> [What you have to do] Transcribe all of the data verbatim, please, and leave out its pictures.

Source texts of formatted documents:
※ ※ ※
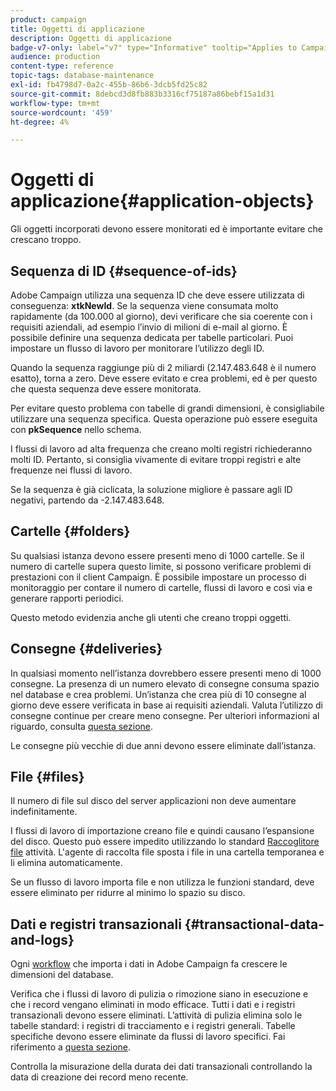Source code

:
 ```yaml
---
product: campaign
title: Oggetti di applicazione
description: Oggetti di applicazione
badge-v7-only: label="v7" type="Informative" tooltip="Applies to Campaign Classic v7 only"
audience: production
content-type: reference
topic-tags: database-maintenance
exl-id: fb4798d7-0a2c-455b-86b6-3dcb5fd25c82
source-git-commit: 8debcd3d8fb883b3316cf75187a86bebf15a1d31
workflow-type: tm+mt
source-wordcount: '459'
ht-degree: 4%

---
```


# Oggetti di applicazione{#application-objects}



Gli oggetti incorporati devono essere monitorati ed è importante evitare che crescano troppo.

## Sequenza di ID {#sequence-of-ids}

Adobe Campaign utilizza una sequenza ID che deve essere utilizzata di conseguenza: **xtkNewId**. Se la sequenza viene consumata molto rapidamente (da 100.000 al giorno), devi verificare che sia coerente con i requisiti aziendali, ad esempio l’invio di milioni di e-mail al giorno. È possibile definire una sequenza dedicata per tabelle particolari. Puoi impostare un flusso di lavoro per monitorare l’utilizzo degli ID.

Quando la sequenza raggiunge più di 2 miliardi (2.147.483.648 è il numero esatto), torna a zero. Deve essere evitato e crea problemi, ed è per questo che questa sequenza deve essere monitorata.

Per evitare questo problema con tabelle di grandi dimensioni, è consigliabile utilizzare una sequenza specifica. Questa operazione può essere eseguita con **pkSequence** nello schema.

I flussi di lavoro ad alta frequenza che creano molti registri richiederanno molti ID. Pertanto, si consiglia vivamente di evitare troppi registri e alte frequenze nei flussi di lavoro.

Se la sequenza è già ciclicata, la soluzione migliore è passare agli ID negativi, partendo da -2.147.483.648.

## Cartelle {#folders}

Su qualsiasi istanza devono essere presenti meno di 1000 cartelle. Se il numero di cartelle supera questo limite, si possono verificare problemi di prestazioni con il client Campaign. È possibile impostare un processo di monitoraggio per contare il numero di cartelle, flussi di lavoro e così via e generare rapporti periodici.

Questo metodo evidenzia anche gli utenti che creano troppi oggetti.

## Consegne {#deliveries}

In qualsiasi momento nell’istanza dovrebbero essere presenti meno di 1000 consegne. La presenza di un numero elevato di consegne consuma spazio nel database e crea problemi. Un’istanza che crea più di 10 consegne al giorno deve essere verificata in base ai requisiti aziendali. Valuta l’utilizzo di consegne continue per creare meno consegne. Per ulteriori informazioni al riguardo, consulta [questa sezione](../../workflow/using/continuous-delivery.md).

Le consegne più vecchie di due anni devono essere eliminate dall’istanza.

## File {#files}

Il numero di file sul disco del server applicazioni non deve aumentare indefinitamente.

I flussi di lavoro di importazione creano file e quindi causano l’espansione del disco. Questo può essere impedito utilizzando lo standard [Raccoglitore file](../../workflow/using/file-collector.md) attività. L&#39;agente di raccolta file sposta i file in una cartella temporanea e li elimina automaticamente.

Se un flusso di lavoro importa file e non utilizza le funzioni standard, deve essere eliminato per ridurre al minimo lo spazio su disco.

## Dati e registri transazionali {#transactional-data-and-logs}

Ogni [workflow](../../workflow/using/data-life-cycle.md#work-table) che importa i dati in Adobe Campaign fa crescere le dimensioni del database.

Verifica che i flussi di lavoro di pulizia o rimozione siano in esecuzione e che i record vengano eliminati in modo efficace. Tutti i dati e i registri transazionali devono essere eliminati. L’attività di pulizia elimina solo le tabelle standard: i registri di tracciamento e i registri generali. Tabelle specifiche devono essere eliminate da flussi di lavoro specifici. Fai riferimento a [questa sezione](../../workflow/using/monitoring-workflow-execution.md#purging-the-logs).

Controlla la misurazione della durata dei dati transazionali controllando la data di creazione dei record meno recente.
※ ※ ※
> [Solution to this exercise]
Source code

:
 ```yaml
---
product: campaign
title: Oggetti di applicazione
description: Oggetti di applicazione
badge-v7-only: label="v7" type="Informative" tooltip="Applies to Campaign Classic v7 only"
audience: production
content-type: reference
topic-tags: database-maintenance
exl-id: fb4798d7-0a2c-455b-86b6-3dcb5fd25c82
source-git-commit: 8debcd3d8fb883b3316cf75187a86bebf15a1d31
workflow-type: tm+mt
source-wordcount: '459'
ht-degree: 4%

---
```


# Oggetti di applicazione{#application-objects}



Gli oggetti incorporati devono essere monitorati ed è importante evitare che crescano troppo.

## Sequenza di ID {#sequence-of-ids}

Adobe Campaign utilizza una sequenza ID che deve essere utilizzata di conseguenza: **xtkNewId**. Se la sequenza viene consumata molto rapidamente (da 100.000 al giorno), devi verificare che sia coerente con i requisiti aziendali, ad esempio l’invio di milioni di e-mail al giorno. È possibile definire una sequenza dedicata per tabelle particolari. Puoi impostare un flusso di lavoro per monitorare l’utilizzo degli ID.

Quando la sequenza raggiunge più di 2 miliardi (2.147.483.648 è il numero esatto), torna a zero. Deve essere evitato e crea problemi, ed è per questo che questa sequenza deve essere monitorata.

Per evitare questo problema con tabelle di grandi dimensioni, è consigliabile utilizzare una sequenza specifica. Questa operazione può essere eseguita con **pkSequence** nello schema.

I flussi di lavoro ad alta frequenza che creano molti registri richiederanno molti ID. Pertanto, si consiglia vivamente di evitare troppi registri e alte frequenze nei flussi di lavoro.

Se la sequenza è già ciclicata, la soluzione migliore è passare agli ID negativi, partendo da -2.147.483.648.

## Cartelle {#folders}

Su qualsiasi istanza devono essere presenti meno di 1000 cartelle. Se il numero di cartelle supera questo limite, si possono verificare problemi di prestazioni con il client Campaign. È possibile impostare un processo di monitoraggio per contare il numero di cartelle, flussi di lavoro e così via e generare rapporti periodici.

Questo metodo evidenzia anche gli utenti che creano troppi oggetti.

## Consegne {#deliveries}

In qualsiasi momento nell’istanza dovrebbero essere presenti meno di 1000 consegne. La presenza di un numero elevato di consegne consuma spazio nel database e crea problemi. Un’istanza che crea più di 10 consegne al giorno deve essere verificata in base ai requisiti aziendali. Valuta l’utilizzo di consegne continue per creare meno consegne. Per ulteriori informazioni al riguardo, consulta [questa sezione](../../workflow/using/continuous-delivery.md).

Le consegne più vecchie di due anni devono essere eliminate dall’istanza.

## File {#files}

Il numero di file sul disco del server applicazioni non deve aumentare indefinitamente.

I flussi di lavoro di importazione creano file e quindi causano l’espansione del disco. Questo può essere impedito utilizzando lo standard [Raccoglitore file](../../workflow/using/file-collector.md) attività. L&#39;agente di raccolta file sposta i file in una cartella temporanea e li elimina automaticamente.

Se un flusso di lavoro importa file e non utilizza le funzioni standard, deve essere eliminato per ridurre al minimo lo spazio su disco.

## Dati e registri transazionali {#transactional-data-and-logs}

Ogni [workflow](../../workflow/using/data-life-cycle.md#work-table) che importa i dati in Adobe Campaign fa crescere le dimensioni del database.

Verifica che i flussi di lavoro di pulizia o rimozione siano in esecuzione e che i record vengano eliminati in modo efficace. Tutti i dati e i registri transazionali devono essere eliminati. L’attività di pulizia elimina solo le tabelle standard: i registri di tracciamento e i registri generali. Tabelle specifiche devono essere eliminate da flussi di lavoro specifici. Fai riferimento a [questa sezione](../../workflow/using/monitoring-workflow-execution.md#purging-the-logs).

Controlla la misurazione della durata dei dati transazionali controllando la data di creazione dei record meno recente.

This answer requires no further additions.